00:18:06.8 Gary Beach
That's an excellent question. I don't have any first-hand information that I can
point to on a particular country or what have you, but there is a realization that
the public education systems in 180-plus countries around the world are very,
very important in terms of creating a linkage between what is taught and what is
employable. And, countries and companies that are aware of that act
appropriately to have education systems teach skills that are going to be needed
in the workforce. The U.S, as an example, many of the viewers will be from the
U.S, we particularly don't do a very good job in that area. And, this is gone back
85, 90 years. This is not a new phenomenon that American students need to
hone up their skill, particularly in math and science. This has been a story that's
been told for a long time.
00:19:17.1 Don Jones
So, I want to ask the big question and I kind of want to get everyone's
perspective on this. What does a successful technology skills development effort
look like? What is success? Tanya, we'll start with you.
00:19:34.0 Tanya E. Moore
So, that is a big question for a little amount of time. So, Eric, you're probably
coming up next. Fill in the blanks. So, I really think that success is a couple
things. And, when I talk to clients about this I start with the basics.

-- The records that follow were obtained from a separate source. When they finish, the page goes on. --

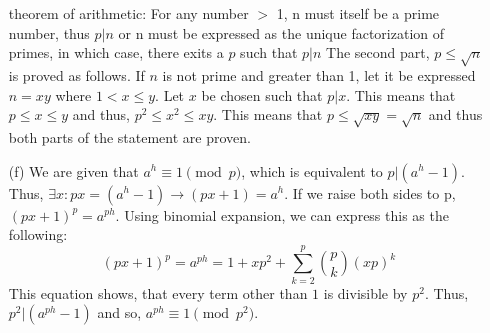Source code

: \documentclass[11pt]{article}
\begin{document}
\begin{itemize}
    theorem of arithmetic:
    For any number $>$ 1, n must itself be a prime number, thus $p|n$ or n must be expressed
    as the unique factorization of primes, in which case, there exits a $p$ such that $p|n$
    The second part, $p \leq \sqrt{n}$ is proved as follows. If $n$ is not prime and greater
    than 1, let it be expressed $n = xy$ where $1 < x \leq y$. Let $x$ be chosen such that 
    $p | x$. This means that $p \leq x \leq y$ and thus, $p^{2} \leq x^{2}\leq xy$.
    This means that $p \leq \sqrt{xy} = \sqrt{n}$ and thus both parts of the 
    statement are proven.
  \item[(f)] 
    We are given that $a^{h} \equiv 1 \pmod{p}$, which is equivalent to $p | (a^{h} -1)$.
    Thus, $\exists x: px = (a^{h} - 1) \rightarrow (px+1) = a^{h}$. If we raise both sides to 
    p, $(px+1)^{p} = a^{ph}$. Using binomial expansion, we can express this as the following:
    \[
      (px+1)^{p} = a^{ph} = 1 + xp^{2} + \sum_{k=2}^{p} \binom{p}{k} (xp)^{k}
    \]
    This equation shows, that every term other than $1$ is divisible by $p^{2}$. Thus, 
    $ p^{2} | (a^{ph} -1)$ and so, $a^{ph} \equiv 1 \pmod{p^{2}}$.
\end{itemize}
\end{document}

Understand
the skills you have; understand the skills you need and then figure out how to
close the gaps and coach for the future. And, you can do that from an
organizational standpoint, as well as an individual standpoint. And then it's really
setting up, again, that experience informed by, we very much think, especially
when you're doing this at a scale in order to make it interesting, engaging the
consumer level experience. That's like when I go to Netflix or shopped at Amazon
that it's suggesting something to me that's interesting. You're creating and really
curating an experience of solutions to help me and help me not just take a class.
It's to help me be employable and not just employed.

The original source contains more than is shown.